== To do ==
If a line of the data below holds the string "Router", copy it.
[Available data]
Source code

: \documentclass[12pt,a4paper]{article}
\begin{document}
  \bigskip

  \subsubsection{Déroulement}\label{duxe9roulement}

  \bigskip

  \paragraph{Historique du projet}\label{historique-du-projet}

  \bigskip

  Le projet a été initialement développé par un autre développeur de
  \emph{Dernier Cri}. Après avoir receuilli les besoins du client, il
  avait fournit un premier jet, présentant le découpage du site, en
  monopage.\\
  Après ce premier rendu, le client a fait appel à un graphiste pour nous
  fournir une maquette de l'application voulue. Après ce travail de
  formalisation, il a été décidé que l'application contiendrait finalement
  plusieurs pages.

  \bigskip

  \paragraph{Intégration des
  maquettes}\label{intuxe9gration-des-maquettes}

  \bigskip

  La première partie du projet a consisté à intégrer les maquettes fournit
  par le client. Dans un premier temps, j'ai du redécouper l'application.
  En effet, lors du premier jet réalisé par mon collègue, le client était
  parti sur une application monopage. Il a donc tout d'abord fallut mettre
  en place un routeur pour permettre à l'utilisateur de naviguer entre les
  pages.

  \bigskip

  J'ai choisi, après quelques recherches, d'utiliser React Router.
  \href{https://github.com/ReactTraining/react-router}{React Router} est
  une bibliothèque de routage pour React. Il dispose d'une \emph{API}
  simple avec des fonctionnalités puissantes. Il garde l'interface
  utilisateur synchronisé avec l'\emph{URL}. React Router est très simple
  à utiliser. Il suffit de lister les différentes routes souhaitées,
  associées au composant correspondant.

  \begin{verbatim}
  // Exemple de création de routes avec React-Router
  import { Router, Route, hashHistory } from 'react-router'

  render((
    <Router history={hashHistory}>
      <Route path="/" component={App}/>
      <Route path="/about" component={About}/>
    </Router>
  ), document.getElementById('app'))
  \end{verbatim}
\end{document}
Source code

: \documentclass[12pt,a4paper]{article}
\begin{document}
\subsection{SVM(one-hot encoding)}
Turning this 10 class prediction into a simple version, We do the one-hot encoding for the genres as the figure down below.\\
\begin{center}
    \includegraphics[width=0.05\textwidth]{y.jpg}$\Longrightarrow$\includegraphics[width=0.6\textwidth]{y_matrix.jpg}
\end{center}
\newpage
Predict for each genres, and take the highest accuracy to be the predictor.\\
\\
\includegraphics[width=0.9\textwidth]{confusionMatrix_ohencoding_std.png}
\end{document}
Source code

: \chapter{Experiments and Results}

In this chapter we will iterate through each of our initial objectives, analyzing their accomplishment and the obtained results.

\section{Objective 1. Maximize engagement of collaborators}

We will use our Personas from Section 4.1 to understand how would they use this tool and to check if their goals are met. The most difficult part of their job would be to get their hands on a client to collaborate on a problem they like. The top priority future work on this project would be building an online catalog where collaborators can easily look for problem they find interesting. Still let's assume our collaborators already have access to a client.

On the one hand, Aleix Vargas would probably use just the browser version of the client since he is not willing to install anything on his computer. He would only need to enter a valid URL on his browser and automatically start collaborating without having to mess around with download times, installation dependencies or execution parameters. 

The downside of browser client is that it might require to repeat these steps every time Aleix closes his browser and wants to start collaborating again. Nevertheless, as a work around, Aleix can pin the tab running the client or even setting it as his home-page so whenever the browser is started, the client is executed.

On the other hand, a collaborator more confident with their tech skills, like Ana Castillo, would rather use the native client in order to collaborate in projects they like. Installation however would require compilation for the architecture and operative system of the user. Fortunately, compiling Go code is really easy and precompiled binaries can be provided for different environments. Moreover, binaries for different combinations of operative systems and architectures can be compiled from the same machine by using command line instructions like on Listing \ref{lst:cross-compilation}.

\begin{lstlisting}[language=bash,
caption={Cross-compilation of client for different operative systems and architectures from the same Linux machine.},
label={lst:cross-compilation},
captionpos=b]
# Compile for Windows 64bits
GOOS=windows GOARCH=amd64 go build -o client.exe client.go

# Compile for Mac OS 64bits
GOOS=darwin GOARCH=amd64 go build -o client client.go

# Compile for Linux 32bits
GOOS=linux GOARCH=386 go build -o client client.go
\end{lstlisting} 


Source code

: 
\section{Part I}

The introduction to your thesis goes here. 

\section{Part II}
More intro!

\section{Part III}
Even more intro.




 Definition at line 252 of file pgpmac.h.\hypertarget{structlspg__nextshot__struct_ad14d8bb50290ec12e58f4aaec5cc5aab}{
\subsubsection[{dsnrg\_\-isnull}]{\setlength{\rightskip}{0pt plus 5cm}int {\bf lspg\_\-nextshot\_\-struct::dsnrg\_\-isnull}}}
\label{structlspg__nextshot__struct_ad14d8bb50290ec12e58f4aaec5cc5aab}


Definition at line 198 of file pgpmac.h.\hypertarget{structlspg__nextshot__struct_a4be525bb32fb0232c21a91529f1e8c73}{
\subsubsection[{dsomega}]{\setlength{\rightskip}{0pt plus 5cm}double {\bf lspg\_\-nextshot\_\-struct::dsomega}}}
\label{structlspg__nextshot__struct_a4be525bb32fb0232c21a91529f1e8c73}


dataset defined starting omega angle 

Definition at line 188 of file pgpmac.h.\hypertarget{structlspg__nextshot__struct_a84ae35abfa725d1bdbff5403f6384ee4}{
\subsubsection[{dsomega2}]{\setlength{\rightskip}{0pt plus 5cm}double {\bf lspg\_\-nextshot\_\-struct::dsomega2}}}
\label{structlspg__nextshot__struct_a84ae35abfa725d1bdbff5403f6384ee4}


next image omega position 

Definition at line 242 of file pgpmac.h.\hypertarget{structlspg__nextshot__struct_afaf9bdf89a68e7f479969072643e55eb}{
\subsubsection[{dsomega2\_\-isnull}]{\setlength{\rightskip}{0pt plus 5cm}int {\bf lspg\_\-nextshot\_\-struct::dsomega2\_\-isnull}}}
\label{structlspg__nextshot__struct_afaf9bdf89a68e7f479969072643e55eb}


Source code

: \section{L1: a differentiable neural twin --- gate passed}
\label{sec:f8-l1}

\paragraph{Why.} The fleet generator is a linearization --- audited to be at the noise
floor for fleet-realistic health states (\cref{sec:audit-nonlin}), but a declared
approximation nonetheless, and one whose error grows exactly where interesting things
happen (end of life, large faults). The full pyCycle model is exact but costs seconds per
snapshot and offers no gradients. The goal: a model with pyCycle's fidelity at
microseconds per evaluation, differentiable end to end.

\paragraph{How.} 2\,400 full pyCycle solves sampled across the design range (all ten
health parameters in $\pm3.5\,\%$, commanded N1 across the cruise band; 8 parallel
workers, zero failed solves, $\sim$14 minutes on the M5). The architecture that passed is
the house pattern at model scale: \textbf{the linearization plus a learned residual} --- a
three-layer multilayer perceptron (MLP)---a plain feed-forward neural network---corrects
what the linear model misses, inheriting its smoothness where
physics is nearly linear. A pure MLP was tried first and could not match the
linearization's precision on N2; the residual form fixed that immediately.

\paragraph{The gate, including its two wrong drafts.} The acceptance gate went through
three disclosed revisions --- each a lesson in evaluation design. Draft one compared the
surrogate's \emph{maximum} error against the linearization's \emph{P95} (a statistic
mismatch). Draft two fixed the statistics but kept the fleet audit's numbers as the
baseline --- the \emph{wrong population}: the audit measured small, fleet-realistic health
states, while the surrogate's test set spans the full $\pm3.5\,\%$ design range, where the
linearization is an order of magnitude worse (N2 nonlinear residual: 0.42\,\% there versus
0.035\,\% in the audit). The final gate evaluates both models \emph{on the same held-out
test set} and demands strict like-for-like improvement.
[/Available data]
== Task solution ==
  J'ai choisi, après quelques recherches, d'utiliser React Router.
  \href{https://github.com/ReactTraining/react-router}{React Router} est
  utilisateur synchronisé avec l'\emph{URL}. React Router est très simple
  // Exemple de création de routes avec React-Router
  import { Router, Route, hashHistory } from 'react-router'
    <Router history={hashHistory}>
    </Router>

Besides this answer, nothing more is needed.